- Countries: South Africa
- Date: 29 June – 11 October 2013
- Champions: Pumas (3rd title)
- Runners-up: Eastern Province Kings
- Promoted: None
- Matches played: 59
- Tries scored: 441 (average 7.5 per match)
- Top point scorer: Carl Bezuidenhout (217)
- Top try scorer: Alshaun Bock (17)

= 2013 Currie Cup First Division =

Domestic rugby union competition

The 2013 Currie Cup First Division was contested from 29 June to 11 October 2013. The tournament (also known as the Absa Currie Cup First Division for sponsorship reasons) is the second tier of South Africa's premier domestic rugby union competition, featuring teams representing either entire provinces or substantial regions within provinces.

==Competition==

===Regular season and title playoffs===

There were 8 participating teams in the 2013 Currie Cup First Division. These teams played each other twice over the course of the season, once at home and once away.

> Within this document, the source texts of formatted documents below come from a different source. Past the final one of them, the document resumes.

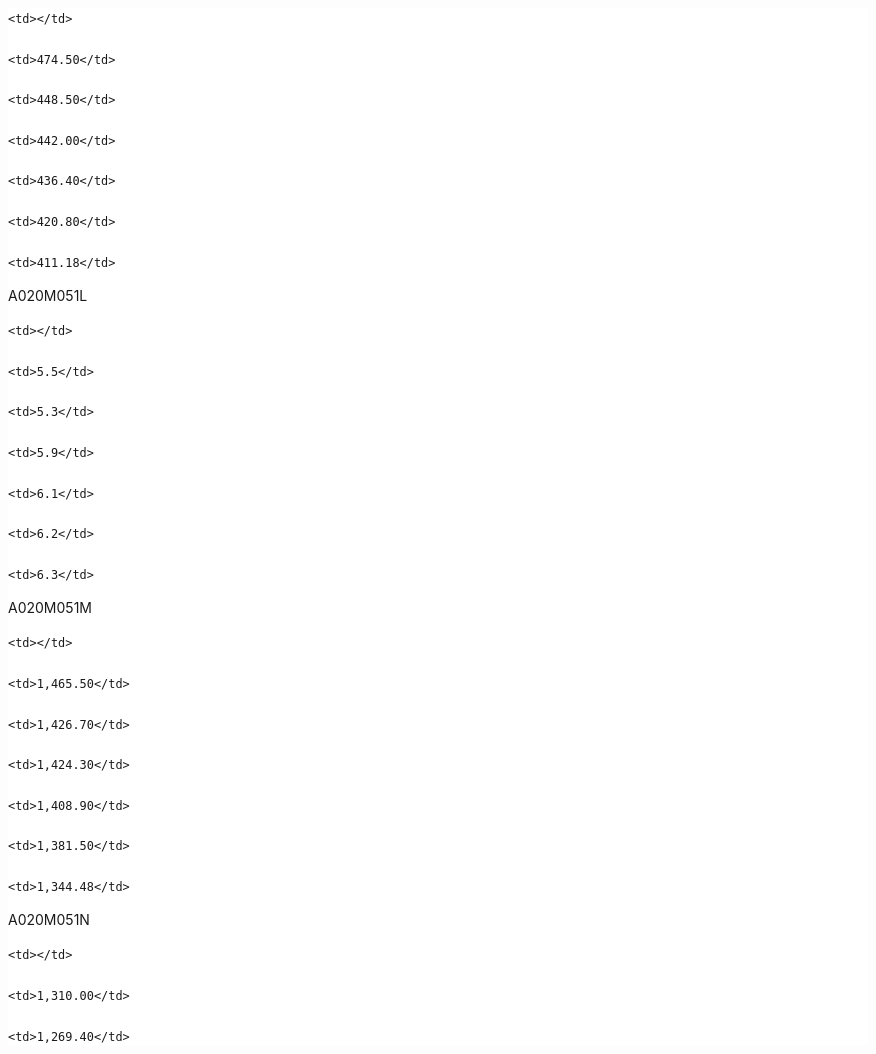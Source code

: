     <td></td>
    
    <td>474.50</td>
    
    <td>448.50</td>
    
    <td>442.00</td>
    
    <td>436.40</td>
    
    <td>420.80</td>
    
    <td>411.18</td>
    

</tr>

<tr>
    <td>A020M051L</td>
    
    <td></td>
    
    <td>5.5</td>
    
    <td>5.3</td>
    
    <td>5.9</td>
    
    <td>6.1</td>
    
    <td>6.2</td>
    
    <td>6.3</td>
    

</tr>

<tr>
    <td>A020M051M</td>
    
    <td></td>
    
    <td>1,465.50</td>
    
    <td>1,426.70</td>
    
    <td>1,424.30</td>
    
    <td>1,408.90</td>
    
    <td>1,381.50</td>
    
    <td>1,344.48</td>
    

</tr>

<tr>
    <td>A020M051N</td>
    
    <td></td>
    
    <td>1,310.00</td>
    
    <td>1,269.40</td>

Teams received four points for a win and two points for a draw. Bonus points were awarded to teams that scored 4 or more tries in a game, as well as to teams losing a match by 7 points or less. Teams were ranked by points, then points difference (points scored less points conceded).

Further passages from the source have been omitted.